Under Baiju in the 1240s and 1250s, the Mongols retained their power in what is roughly modern-day Iran, and tolerated the independence of the Seljuk Sultanate of Rûm, Georgia, and petty states in Iran as clients, interfering with dynastic succession and extracting tribute militarily as necessary. However, the Abbasids in Baghdad and the Assassins in the Elbruz mountains maintained their independence until the coming of Hülegü, Möngke's brother, in 1255. Baiju was supposedly reproached by Hulegu for failing to extend Mongol power further, and, indeed, was replaced by him as supreme commander as early as 1255, but served under him ably in further campaigns: to victory against the Sultanate of Rum (to extract tribute and replace the sultan Kaykavus II) in 1256, in the assault on Baghdad in 1258, and in the advance on Syria towards Egypt in September 1259.

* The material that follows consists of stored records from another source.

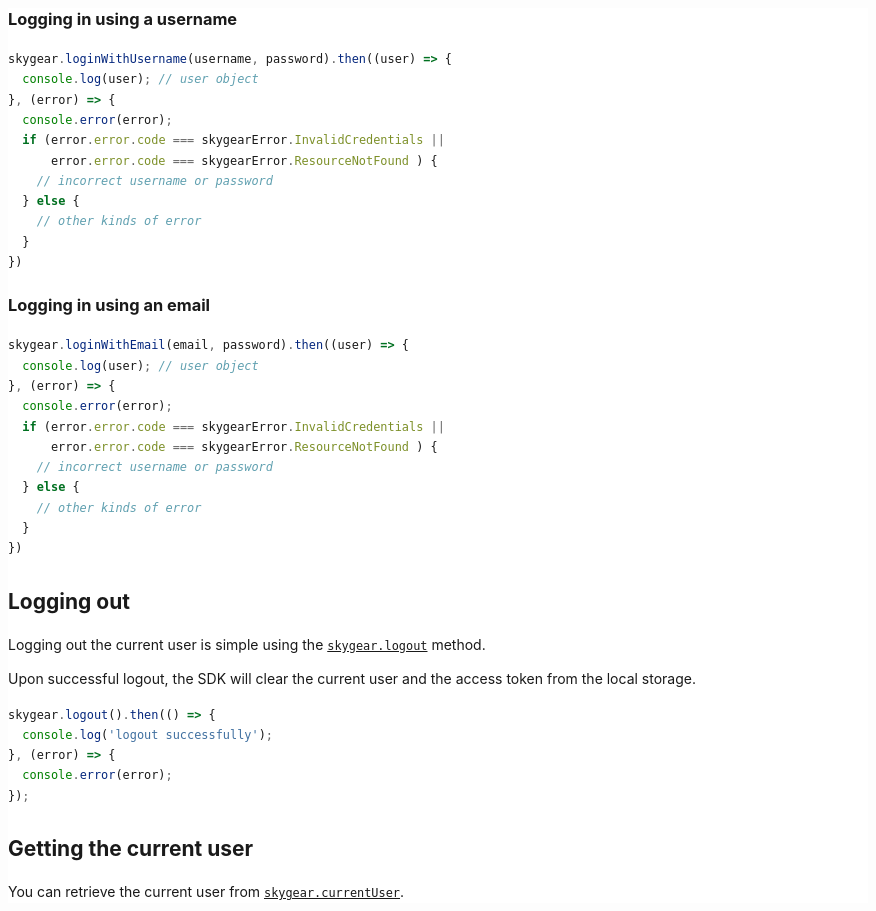 ### Logging in using a username

``` javascript
skygear.loginWithUsername(username, password).then((user) => {
  console.log(user); // user object
}, (error) => {
  console.error(error);    
  if (error.error.code === skygearError.InvalidCredentials ||
      error.error.code === skygearError.ResourceNotFound ) {
    // incorrect username or password
  } else {
    // other kinds of error
  }
})
```

### Logging in using an email

``` javascript
skygear.loginWithEmail(email, password).then((user) => {
  console.log(user); // user object
}, (error) => {
  console.error(error);    
  if (error.error.code === skygearError.InvalidCredentials ||
      error.error.code === skygearError.ResourceNotFound ) {
    // incorrect username or password
  } else {
    // other kinds of error
  }
})
```

## Logging out

Logging out the current user is simple using the [`skygear.logout`](https://doc.esdoc.org/github.com/skygeario/skygear-SDK-JS/class/lib/container.js~Container.html#instance-method-logout) method.

Upon successful logout, the SDK will clear the current user and the access token
from the local storage.

``` javascript
skygear.logout().then(() => {
  console.log('logout successfully');
}, (error) => {
  console.error(error);
});
```

## Getting the current user

You can retrieve the current user from [`skygear.currentUser`](https://doc.esdoc.org/github.com/skygeario/skygear-SDK-JS/class/lib/container.js~Container.html#instance-get-currentUser).
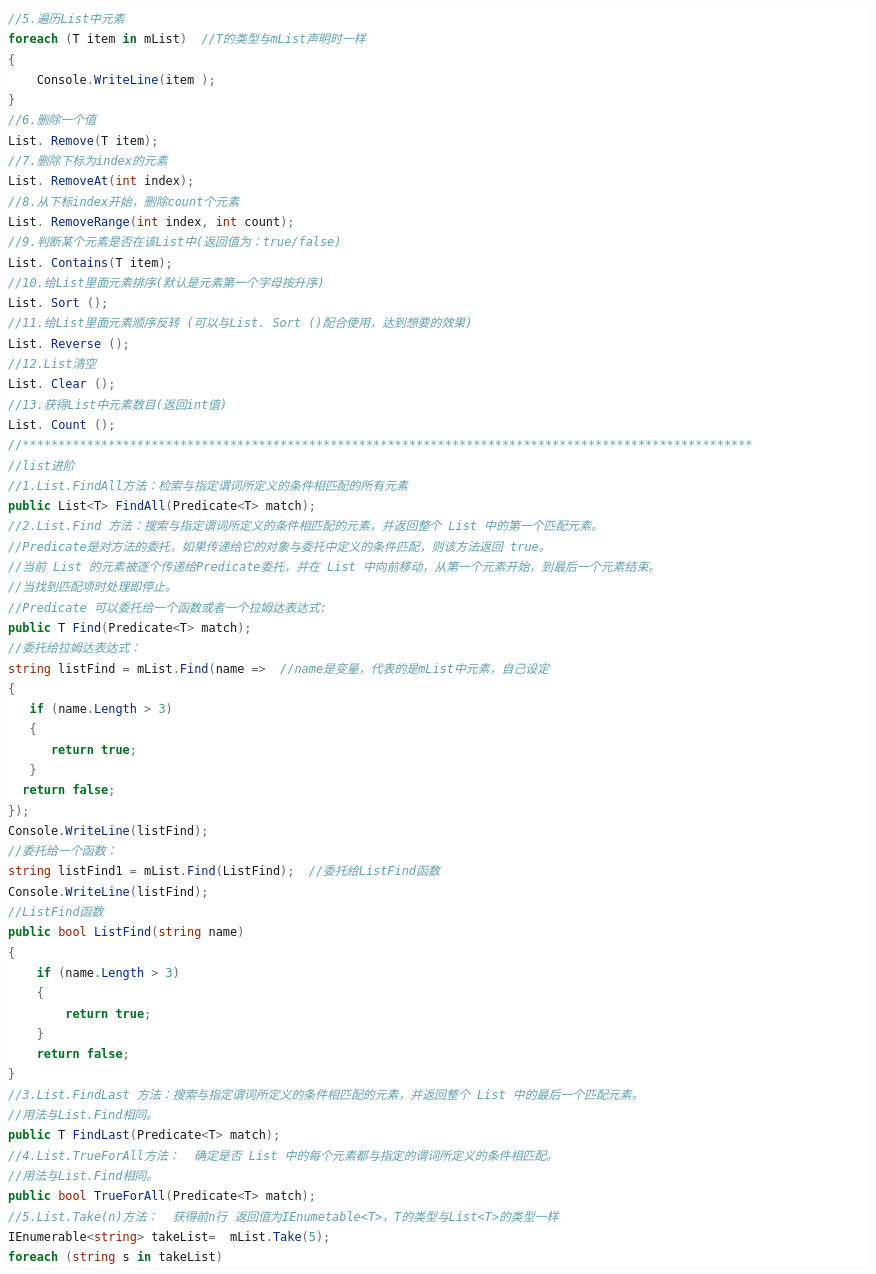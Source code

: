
 ```C#
//5.遍历List中元素
foreach (T item in mList)  //T的类型与mList声明时一样
{
    Console.WriteLine(item );
}
//6.删除一个值
List. Remove(T item);
//7.删除下标为index的元素
List. RemoveAt(int index);   
//8.从下标index开始，删除count个元素
List. RemoveRange(int index, int count);
//9.判断某个元素是否在该List中(返回值为：true/false)
List. Contains(T item);  
//10.给List里面元素排序(默认是元素第一个字母按升序)
List. Sort ();  
//11.给List里面元素顺序反转 (可以与List. Sort ()配合使用，达到想要的效果)
List. Reverse ();   
//12.List清空
List. Clear ();
//13.获得List中元素数目(返回int值)
List. Count ();    
//******************************************************************************************************
//list进阶
//1.List.FindAll方法：检索与指定谓词所定义的条件相匹配的所有元素 
public List<T> FindAll(Predicate<T> match);
//2.List.Find 方法：搜索与指定谓词所定义的条件相匹配的元素，并返回整个 List 中的第一个匹配元素。
//Predicate是对方法的委托，如果传递给它的对象与委托中定义的条件匹配，则该方法返回 true。
//当前 List 的元素被逐个传递给Predicate委托，并在 List 中向前移动，从第一个元素开始，到最后一个元素结束。
//当找到匹配项时处理即停止。
//Predicate 可以委托给一个函数或者一个拉姆达表达式:
public T Find(Predicate<T> match);
//委托给拉姆达表达式：
string listFind = mList.Find(name =>  //name是变量，代表的是mList中元素，自己设定
{     
   if (name.Length > 3)
   {
      return true;
   }
  return false;
});
Console.WriteLine(listFind);
//委托给一个函数：
string listFind1 = mList.Find(ListFind);  //委托给ListFind函数
Console.WriteLine(listFind);    
//ListFind函数
public bool ListFind(string name)
{
    if (name.Length > 3)
    {
        return true;
    }
    return false;
}
//3.List.FindLast 方法：搜索与指定谓词所定义的条件相匹配的元素，并返回整个 List 中的最后一个匹配元素。
//用法与List.Find相同。
public T FindLast(Predicate<T> match);
//4.List.TrueForAll方法：  确定是否 List 中的每个元素都与指定的谓词所定义的条件相匹配。
//用法与List.Find相同。
public bool TrueForAll(Predicate<T> match);
//5.List.Take(n)方法：  获得前n行 返回值为IEnumetable<T>，T的类型与List<T>的类型一样
IEnumerable<string> takeList=  mList.Take(5);
foreach (string s in takeList)
```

It is unclear what happened to Baiju after that: when the Mongol force was heavily depleted by the departure of Hülegü in 1260, the force that remained was commanded by Kitbuqa. According to various sources Baiju was executed by Hülegü after the capture of Baghdad due to his hesitation to join Hulagu during the campaign and his secret correspondence with Caliph Al-Musta'sim.

== Portrayal in media ==

- 2015–2016 — Portrayed by Barış Bağcı in Turkish historical drama series Diriliş: Ertuğrul where he was referred to as Noyan, although Noyan was traditionally implemented as a Mongol military title.